___ EXTRACTED ENTRIES
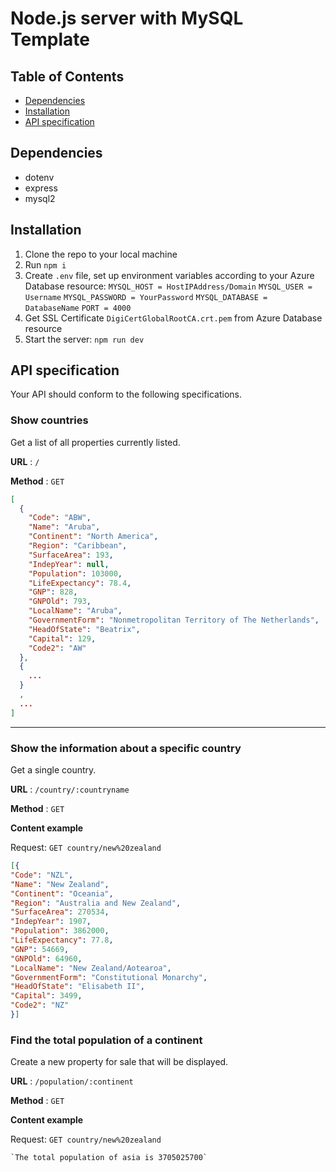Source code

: # Node.js server with MySQL Template

## Table of Contents

- [Dependencies](#dependencies)
- [Installation](#installation)
- [API specification](#API_specification)

## Dependencies

- dotenv
- express
- mysql2

## Installation

1. Clone the repo to your local machine
2. Run `npm i`
3. Create `.env` file, set up environment variables according to your Azure Database resource:
   `MYSQL_HOST = HostIPAddress/Domain`
   `MYSQL_USER = Username`
   `MYSQL_PASSWORD = YourPassword`
   `MYSQL_DATABASE = DatabaseName`
   `PORT = 4000`
4. Get SSL Certificate `DigiCertGlobalRootCA.crt.pem` from Azure Database resource
5. Start the server: `npm run dev`

## API specification<a name = "api-spec"></a>

Your API should conform to the following specifications.

### Show countries

Get a list of all properties currently listed.

**URL** : `/`

**Method** : `GET`

```json
[
  {
    "Code": "ABW",
    "Name": "Aruba",
    "Continent": "North America",
    "Region": "Caribbean",
    "SurfaceArea": 193,
    "IndepYear": null,
    "Population": 103000,
    "LifeExpectancy": 78.4,
    "GNP": 828,
    "GNPOld": 793,
    "LocalName": "Aruba",
    "GovernmentForm": "Nonmetropolitan Territory of The Netherlands",
    "HeadOfState": "Beatrix",
    "Capital": 129,
    "Code2": "AW"
  },
  {
    ...
  }
  ,
  ...
]
```

---

### Show the information about a specific country

Get a single country.

**URL** : `/country/:countryname`

**Method** : `GET`

**Content example**

Request: `GET country/new%20zealand`

```json
[{
"Code": "NZL",
"Name": "New Zealand",
"Continent": "Oceania",
"Region": "Australia and New Zealand",
"SurfaceArea": 270534,
"IndepYear": 1907,
"Population": 3862000,
"LifeExpectancy": 77.8,
"GNP": 54669,
"GNPOld": 64960,
"LocalName": "New Zealand/Aotearoa",
"GovernmentForm": "Constitutional Monarchy",
"HeadOfState": "Elisabeth II",
"Capital": 3499,
"Code2": "NZ"
}]
```



### Find the total population of a continent

Create a new property for sale that will be displayed.

**URL** : `/population/:continent`

**Method** : `GET`

**Content example**

Request: `GET country/new%20zealand`

```string
`The total population of asia is 3705025700`
```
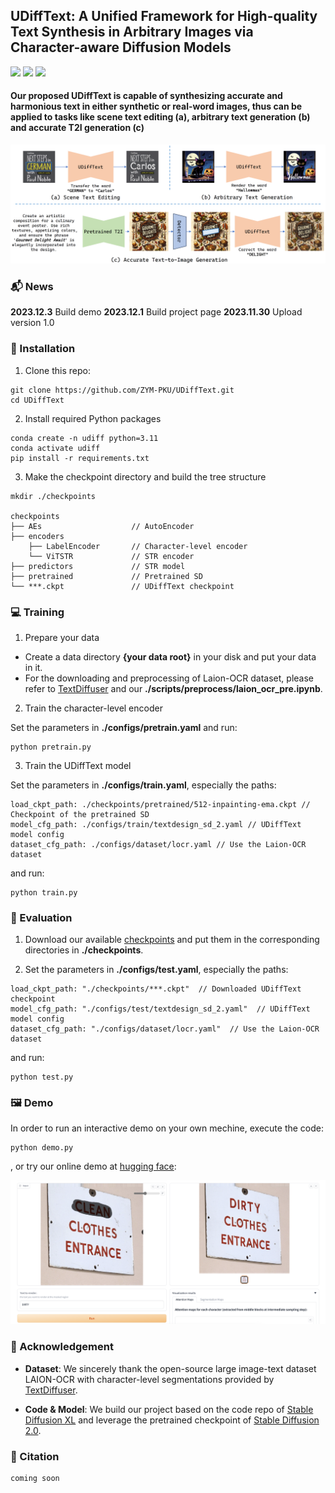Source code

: ## UDiffText: A Unified Framework for High-quality Text Synthesis in Arbitrary Images via Character-aware Diffusion Models

<a href='https://arxiv.org/pdf/******'><img src='https://img.shields.io/badge/Arxiv-******-DF826C'></a> 
<a href='https://udifftext.github.io/'><img src='https://img.shields.io/badge/Project-UDiffText-D0F288'></a> 
<a href='https://huggingface.co/spaces/ZYMPKU/UDiffText'><img src='https://img.shields.io/badge/%F0%9F%A4%97%20Demo-UDiffText-8ADAB2'></a> 

#### Our proposed UDiffText is capable of synthesizing accurate and harmonious text in either synthetic or real-word images, thus can be applied to tasks like scene text editing (a), arbitrary text generation (b) and accurate T2I generation (c)

![UDiffText Teaser](demo/teaser.png)

### 📬 News

**2023.12.3** Build demo
**2023.12.1** Build project page
**2023.11.30** Upload version 1.0

### 🔨 Installation

1. Clone this repo: 
```
git clone https://github.com/ZYM-PKU/UDiffText.git
cd UDiffText
```

2. Install required Python packages

```
conda create -n udiff python=3.11
conda activate udiff
pip install -r requirements.txt
```

3. Make the checkpoint directory and build the tree structure

```
mkdir ./checkpoints

checkpoints
├── AEs                    // AutoEncoder
├── encoders             
    ├── LabelEncoder       // Character-level encoder
    └── ViTSTR             // STR encoder
├── predictors             // STR model
├── pretrained             // Pretrained SD
└── ***.ckpt               // UDiffText checkpoint
```

### 💻 Training

1. Prepare your data

- Create a data directory **{your data root}** in your disk and put your data in it.
- For the downloading and preprocessing of Laion-OCR dataset, please refer to [TextDiffuser](https://github.com/microsoft/unilm/tree/master/textdiffuser) and our **./scripts/preprocess/laion_ocr_pre.ipynb**.

2. Train the character-level encoder

Set the parameters in **./configs/pretrain.yaml** and run:

```
python pretrain.py
```

3. Train the UDiffText model

Set the parameters in **./configs/train.yaml**, especially the paths:

```
load_ckpt_path: ./checkpoints/pretrained/512-inpainting-ema.ckpt // Checkpoint of the pretrained SD
model_cfg_path: ./configs/train/textdesign_sd_2.yaml // UDiffText model config
dataset_cfg_path: ./configs/dataset/locr.yaml // Use the Laion-OCR dataset
```

and run:

```
python train.py
```

### 📏 Evaluation

1. Download our available [checkpoints]() and put them in the corresponding directories in **./checkpoints**.

2. Set the parameters in **./configs/test.yaml**, especially the paths:

```
load_ckpt_path: "./checkpoints/***.ckpt"  // Downloaded UDiffText checkpoint
model_cfg_path: "./configs/test/textdesign_sd_2.yaml"  // UDiffText model config
dataset_cfg_path: "./configs/dataset/locr.yaml"  // Use the Laion-OCR dataset
```

and run:

```
python test.py
```

### 🖼️ Demo

In order to run an interactive demo on your own mechine, execute the code:

```
python demo.py
```

, or try our online demo at [hugging face](https://huggingface.co/spaces/ZYMPKU/UDiffText):

![Demo](demo/demo.png)

### 🎉 Acknowledgement

- **Dataset**: We sincerely thank the open-source large image-text dataset LAION-OCR with character-level segmentations provided by [TextDiffuser](https://github.com/microsoft/unilm/tree/master/textdiffuser).

- **Code & Model**: We build our project based on the code repo of [Stable Diffusion XL](https://github.com/Stability-AI/generative-models) and leverage the pretrained checkpoint of [Stable Diffusion 2.0](https://github.com/Stability-AI/stablediffusion).

### 🪬 Citation

```
coming soon
```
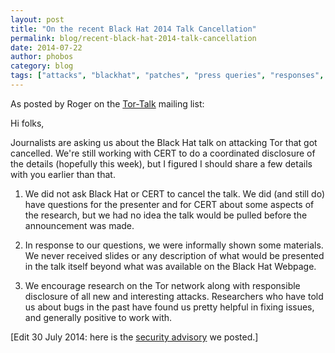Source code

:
 ```yaml
---
layout: post
title: "On the recent Black Hat 2014 Talk Cancellation"
permalink: blog/recent-black-hat-2014-talk-cancellation
date: 2014-07-22
author: phobos
category: blog
tags: ["attacks", "blackhat", "patches", "press queries", "responses", "responsible disclosure", "tor"]
---
```


As posted by Roger on the [Tor-Talk](https://lists.torproject.org/pipermail/tor-talk/2014-July/033954.html) mailing list:

Hi folks,

Journalists are asking us about the Black Hat talk on attacking Tor that got cancelled. We're still working with CERT to do a coordinated disclosure of the details (hopefully this week), but I figured I should share a few details with you earlier than that.

1) We did not ask Black Hat or CERT to cancel the talk. We did (and still do) have questions for the presenter and for CERT about some aspects of the research, but we had no idea the talk would be pulled before the announcement was made.

2) In response to our questions, we were informally shown some materials. We never received slides or any description of what would be presented in the talk itself beyond what was available on the Black Hat Webpage.

3) We encourage research on the Tor network along with responsible disclosure of all new and interesting attacks. Researchers who have told us about bugs in the past have found us pretty helpful in fixing issues, and generally positive to work with.

[Edit 30 July 2014: here is the [security advisory](https://blog.torproject.org/blog/tor-security-advisory-relay-early-traffic-confirmation-attack) we posted.]


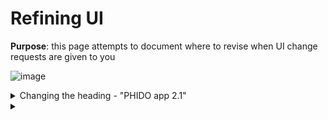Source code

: 
# Refining UI

**Purpose**: this page attempts to document where to revise when UI change requests are given to you 

![image](https://github.com/BCCDC-DSI/PHIDO-app/assets/38703113/0f3b51ea-2d77-4478-bd2d-f8155a1afe0e)

<details>
  <summary>Changing the heading - "PHIDO app 2.1"</summary>

  - Open and edit ```www/hero-image.html```:
    ```
    </head>
    <body>
              ...
             <div class="bottom-text">PHIDO app 2.1</div>
          </div>
       </div>
    </body>
    ```
  
</details>



<details>

<summary></summary>



</details>
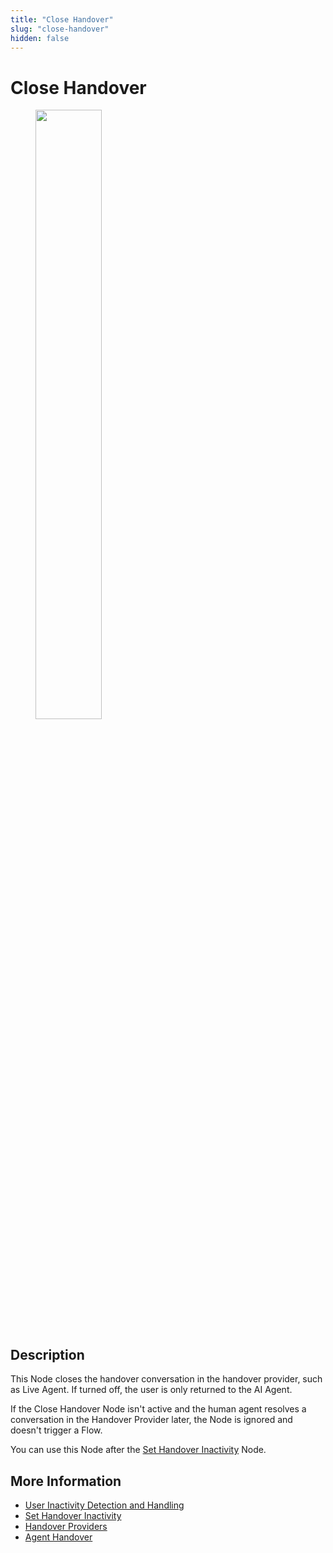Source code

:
 ```yaml
---
title: "Close Handover"
slug: "close-handover"
hidden: false
---
```

# Close Handover

<figure>
  <img class="image-center" src="../../../../../_assets/ai/build/node-reference/services/close-handover.png" width="50%" />
</figure>

## Description

This Node closes the handover conversation in the handover provider, such as Live Agent. If turned off, the user is only returned to the AI Agent.

If the Close Handover Node isn't active and the human agent resolves a conversation in the Handover Provider later, the Node is ignored and doesn't trigger a Flow.

You can use this Node after the [Set Handover Inactivity](set-handover-inactivity.md) Node.

## More Information

- [User Inactivity Detection and Handling](../../../escalate/user-inactivity-detection.md)
- [Set Handover Inactivity](set-handover-inactivity.md)
- [Handover Providers](../../../escalate/handover-reference/overview.md)
- [Agent Handover](handover-to-agent.md)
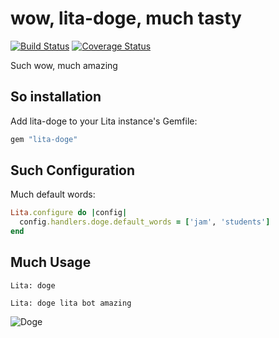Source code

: # wow, lita-doge, much tasty

[![Build Status](https://travis-ci.org/skelz0r/lita-doge.png?branch=master)](https://travis-ci.org/skelz0r/lita-doge)
[![Coverage Status](https://coveralls.io/repos/skelz0r/lita-doge/badge.png)](https://coveralls.io/r/skelz0r/lita-doge)

Such wow, much amazing

## So installation

Add lita-doge to your Lita instance's Gemfile:

``` ruby
gem "lita-doge"
```

## Such Configuration

Much default words:

``` ruby
Lita.configure do |config|
  config.handlers.doge.default_words = ['jam', 'students']
end
```

## Much Usage

```
Lita: doge
```

```
Lita: doge lita bot amazing
```

![Doge](http://dogr.io/doge/such%20lita/much%20bot/so%20amazing.png?split=false)
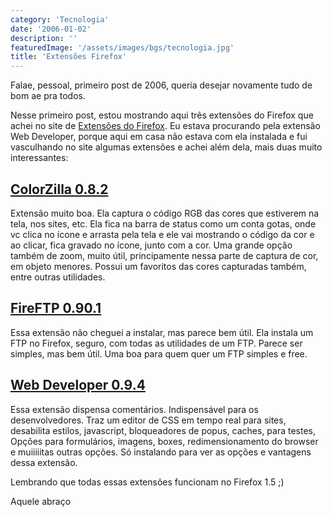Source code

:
 ```yaml
---
category: 'Tecnologia'
date: '2006-01-02'
description: ''
featuredImage: '/assets/images/bgs/tecnologia.jpg'
title: 'Extensões Firefox'
---
```


Falae, pessoal, primeiro post de 2006, queria desejar novamente tudo de bom ae pra todos.

Nesse primeiro post, estou mostrando aqui três extensões do Firefox que achei no site de [Extensões do Firefox](https://addons.mozilla.org/extensions/?application=firefox). Eu estava procurando pela extensão Web Developer, porque aqui em casa não estava com ela instalada e fui vasculhando no site algumas extensões e achei além dela, mais duas muito interessantes:

## [ColorZilla 0.8.2](http://releases.mozilla.org/pub/mozilla.org/extensions/colorzilla/colorzilla-0.8.2-fx+mz.xpi)

Extensão muito boa. Ela captura o código RGB das cores que estiverem na tela, nos sites, etc. Ela fica na barra de status como um conta gotas, onde vc clica no ícone e arrasta pela tela e ele vai mostrando o código da cor e ao clicar, fica gravado no ícone, junto com a cor. Uma grande opção também de zoom, muito útil, principamente nessa parte de captura de cor, em objeto menores. Possui um favoritos das cores capturadas também, entre outras utilidades.

## [FireFTP 0.90.1](http://releases.mozilla.org/pub/mozilla.org/extensions/fireftp/fireftp-0.90.1-fx.xpi)

Essa extensão não cheguei a instalar, mas parece bem útil. Ela instala um FTP no Firefox, seguro, com todas as utilidades de um FTP. Parece ser simples, mas bem útil. Uma boa para quem quer um FTP simples e free.

## [Web Developer 0.9.4](http://releases.mozilla.org/pub/mozilla.org/extensions/web_developer/web_developer-0.9.4-fx+fl.xpi)

Essa extensão dispensa comentários. Indispensável para os desenvolvedores. Traz um editor de CSS em tempo real para sites, desabilita estilos, javascript, bloqueadores de popus, caches, para testes, Opções para formulários, imagens, boxes, redimensionamento do browser e muiiiiitas outras opções. Só instalando para ver as opções e vantagens dessa extensão.

Lembrando que todas essas extensões funcionam no Firefox 1.5 ;)

Aquele abraço
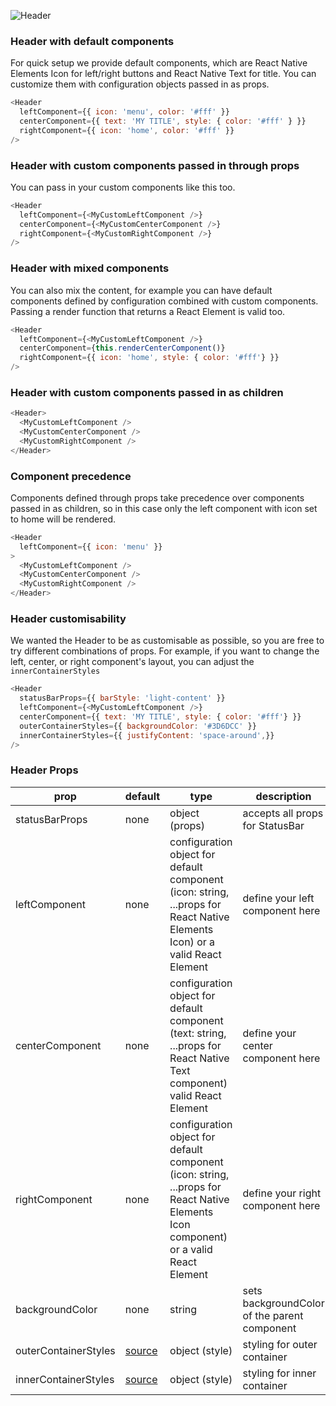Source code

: ![Header](https://raw.githubusercontent.com/react-native-training/react-native-elements/master/docs/images/header.png)

### Header with default components

For quick setup we provide default components, which are React Native Elements Icon for left/right buttons and React Native Text for title. You can customize them with configuration objects passed in as props.

```js
<Header
  leftComponent={{ icon: 'menu', color: '#fff' }}
  centerComponent={{ text: 'MY TITLE', style: { color: '#fff' } }}
  rightComponent={{ icon: 'home', color: '#fff' }}
/>
```

### Header with custom components passed in through props

You can pass in your custom components like this too.

```js
<Header
  leftComponent={<MyCustomLeftComponent />}
  centerComponent={<MyCustomCenterComponent />}
  rightComponent={<MyCustomRightComponent />}
/>
```

### Header with mixed components

You can also mix the content, for example you can have default components defined by configuration combined with custom components. Passing a render function that returns a React Element is valid too.

```js
<Header
  leftComponent={<MyCustomLeftComponent />}
  centerComponent={this.renderCenterComponent()}
  rightComponent={{ icon: 'home', style: { color: '#fff'} }}
/>
```

### Header with custom components passed in as children

```js
<Header>
  <MyCustomLeftComponent />
  <MyCustomCenterComponent />
  <MyCustomRightComponent />
</Header>
```

### Component precedence

Components defined through props take precedence over components passed in as children, so in this case only the left component with icon set to home will be rendered.

```js
<Header
  leftComponent={{ icon: 'menu' }}
>
  <MyCustomLeftComponent />
  <MyCustomCenterComponent />
  <MyCustomRightComponent />
</Header>
```

### Header customisability

We wanted the Header to be as customisable as possible, so you are free to try different combinations of props. For example, if you want to change the left, center, or right component's layout, you can adjust the ` innerContainerStyles `

```js
<Header
  statusBarProps={{ barStyle: 'light-content' }}
  leftComponent={<MyCustomLeftComponent />}
  centerComponent={{ text: 'MY TITLE', style: { color: '#fff'} }}
  outerContainerStyles={{ backgroundColor: '#3D6DCC' }}
  innerContainerStyles={{ justifyContent: 'space-around',}}
/>
```


### Header Props

| prop | default | type | description |
| ---- | ---- | ----| ---- |
| statusBarProps | none | object (props) | accepts all props for StatusBar |
| leftComponent | none | configuration object for default component (icon: string, ...props for React Native Elements Icon) or a valid React Element | define your left component here |
| centerComponent | none | configuration object for default component (text: string, ...props for React Native Text component) valid React Element | define your center component here |
| rightComponent | none | configuration object for default component (icon: string, ...props for React Native Elements Icon component) or a valid React Element | define your right component here |
| backgroundColor | none | string | sets backgroundColor of the parent component |
| outerContainerStyles | [source](https://github.com/react-native-training/react-native-elements/blob/1f06e20e7742b87be696cf3921979afdfdd87315/src/header/Header.js#L91) | object (style) | styling for outer container |
| innerContainerStyles | [source](https://github.com/react-native-training/react-native-elements/blob/1f06e20e7742b87be696cf3921979afdfdd87315/src/header/Header.js#L85) | object (style) | styling for inner container |
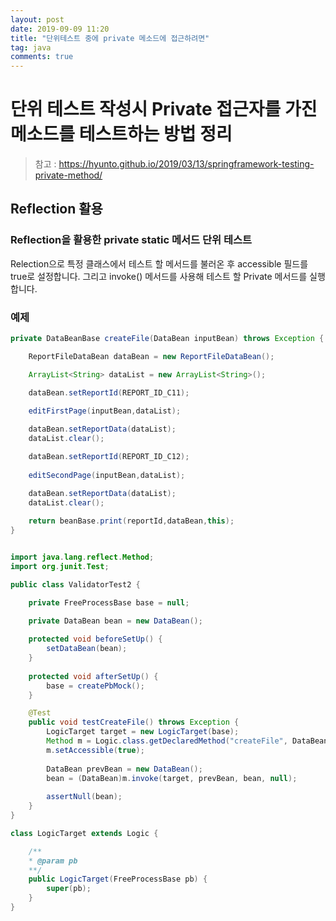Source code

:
 ```yaml
---
layout: post
date: 2019-09-09 11:20
title: "단위테스트 중에 private 메소드에 접근하려면"
tag: java
comments: true
---
```


# 단위 테스트 작성시 Private 접근자를 가진 메소드를 테스트하는 방법 정리

> 참고 : https://hyunto.github.io/2019/03/13/springframework-testing-private-method/

## Reflection 활용

### Reflection을 활용한 private static 메서드 단위 테스트

Relection으로 특정 클래스에서 테스트 할 메서드를 불러온 후 accessible 필드를 true로 설정합니다.
그리고 invoke() 메서드를 사용해 테스트 할 Private 메서드를 실행합니다.

### 예제

```java
private DataBeanBase createFile(DataBean inputBean) throws Exception {

	ReportFileDataBean dataBean = new ReportFileDataBean();

	ArrayList<String> dataList = new ArrayList<String>();

	dataBean.setReportId(REPORT_ID_C11);
	
	editFirstPage(inputBean,dataList);

	dataBean.setReportData(dataList);
	dataList.clear();

	dataBean.setReportId(REPORT_ID_C12);
	
	editSecondPage(inputBean,dataList);

	dataBean.setReportData(dataList);
	dataList.clear();
	
	return beanBase.print(reportId,dataBean,this);
}
```

```java

import java.lang.reflect.Method;
import org.junit.Test;

public class ValidatorTest2 {

	private FreeProcessBase base = null;

	private DataBean bean = new DataBean();
	
	protected void beforeSetUp() {
		setDataBean(bean);
	}
	
	protected void afterSetUp() {
		base = createPbMock();
	}

	@Test
	public void testCreateFile() throws Exception {
		LogicTarget target = new LogicTarget(base);
		Method m = Logic.class.getDeclaredMethod("createFile", DataBean.class);
		m.setAccessible(true);
		
		DataBean prevBean = new DataBean();
		bean = (DataBean)m.invoke(target, prevBean, bean, null);
		
		assertNull(bean);
	}
}

class LogicTarget extends Logic {

	/**
	* @param pb
	**/
	public LogicTarget(FreeProcessBase pb) {
		super(pb);
	}
}
```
______
• **WHAT IS REQUIRED**
Lines from the records above that hold "passed" are the ones to list.

• **ANSWER TO THIS PROBLEM**
For quick setup we provide default components, which are React Native Elements Icon for left/right buttons and React Native Text for title. You can customize them with configuration objects passed in as props.
### Header with custom components passed in through props
### Header with custom components passed in as children
Components defined through props take precedence over components passed in as children, so in this case only the left component with icon set to home will be rendered.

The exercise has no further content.